I’ve written several blog posts about Karate and its importance for character building in Papua New Guinea. In my view it is vital that kids to take up karate because of the discipline and respect it teaches.
This post, however, is prompted by an important Facebook post by Cosmas Saliawali.
Yesterday, he found before their training session, that the place where they train (dojo) had paint on the training mat (tatami) and buai spit on the walls.
While this may seem like a small issue, it is very disrespectful to have someone spit buai where training is held. It also reflects badly on those who used the venue.
Cosmas said: “The Dojo is our house… the house of karatekas. We respect the place as we respect ourselves. This is where our sweat falls. This is where our blood falls. This is where the spirit of Karate lives. That is why we respect this place.”

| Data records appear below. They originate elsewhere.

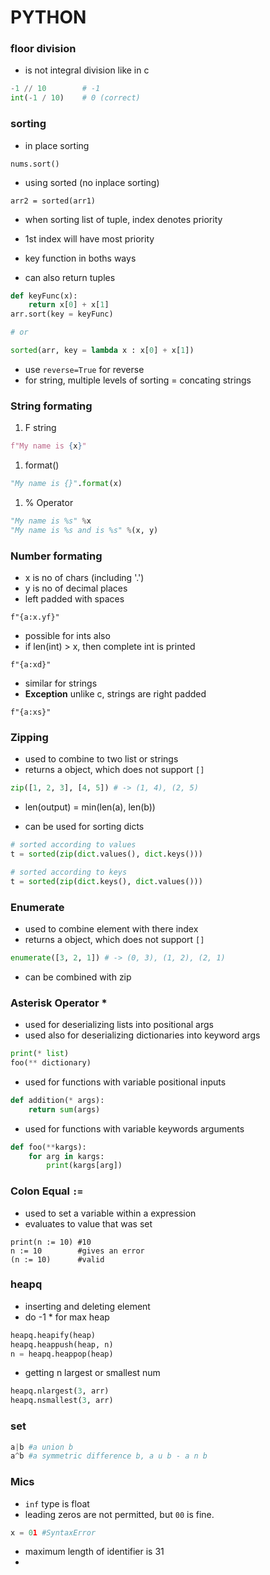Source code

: # PYTHON

### floor division

- is not integral division like in c

```py
-1 // 10        # -1
int(-1 / 10)    # 0 (correct)
```

### sorting

-   in place sorting

```
nums.sort()
```

-   using sorted (no inplace sorting)

```
arr2 = sorted(arr1)
```

-   when sorting list of tuple, index denotes priority
-   1st index will have most priority

-   key function in boths ways
-   can also return tuples

```python
def keyFunc(x):
    return x[0] + x[1]
arr.sort(key = keyFunc)

# or

sorted(arr, key = lambda x : x[0] + x[1])
```

-   use `reverse=True` for reverse
-   for string, multiple levels of sorting = concating strings

### String formating

1. F string

```py
f"My name is {x}"
```

1. format()

```py
"My name is {}".format(x)
```

1. % Operator

```py
"My name is %s" %x
"My name is %s and is %s" %(x, y)
```

### Number formating

-   x is no of chars (including '.')
-   y is no of decimal places
-   left padded with spaces

```
f"{a:x.yf}"
```

-   possible for ints also
-   if len(int) > x, then complete int is printed

```
f"{a:xd}"
```

-   similar for strings
-   **Exception** unlike c, strings are right padded

```
f"{a:xs}"
```

### Zipping

-   used to combine to two list or strings
-   returns a object, which does not support `[]`

```py
zip([1, 2, 3], [4, 5]) # -> (1, 4), (2, 5)
```

-   len(output) = min(len(a), len(b))

-   can be used for sorting dicts

```py
# sorted according to values
t = sorted(zip(dict.values(), dict.keys()))

# sorted according to keys
t = sorted(zip(dict.keys(), dict.values()))
```

### Enumerate

-   used to combine element with there index
-   returns a object, which does not support `[]`

```py
enumerate([3, 2, 1]) # -> (0, 3), (1, 2), (2, 1)
```

-   can be combined with zip

### Asterisk Operator \*

-   used for deserializing lists into positional args
-   used also for deserializing dictionaries into keyword args

```py
print(* list)
foo(** dictionary)
```

-   used for functions with variable positional inputs

```py
def addition(* args):
    return sum(args)
```

-   used for functions with variable keywords arguments

```py
def foo(**kargs):
    for arg in kargs:
        print(kargs[arg])
```

### Colon Equal `:=`

- used to set a variable within a expression
- evaluates to value that was set

```
print(n := 10) #10
n := 10        #gives an error
(n := 10)      #valid
```

### heapq

-   inserting and deleting element
-   do -1 \* for max heap

```py
heapq.heapify(heap)
heapq.heappush(heap, n)
n = heapq.heappop(heap)
```

-   getting n largest or smallest num

```py
heapq.nlargest(3, arr)
heapq.nsmallest(3, arr)
```

### set

```py
a|b #a union b
a^b #a symmetric difference b, a u b - a n b
```

### Mics

- `inf` type is float
- leading zeros are not permitted, but `00` is fine.

```py
x = 01 #SyntaxError
```

- maximum length of identifier is 31
-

Traditionally, a dojo was not just a training hall or a school. It was a place where the teacher (sensei) lived and taught his students. It was a place you treated with the utmost respect.
The same rules apply today.
The dojo is a place you treat with respect. It is where the sensei teaches and where students come to learn.
While some may argue that those who used the hall were not karatekas, it should also be said that everyone should be treated with respect regardless of who you are.
Above all, the place where you live should be respected. The people around you should be respected. That extends outward to the community, the country and the planet.
Shotokan Karate like many other styles teaches a code:
SEEK PERFECTION OF CHARACTER
REFRAIN FROM VIOLENT BEHAVIOUR
It’s something we all should learn from Karate. It’s not JUST a sport or a martial art – it is about life and respect.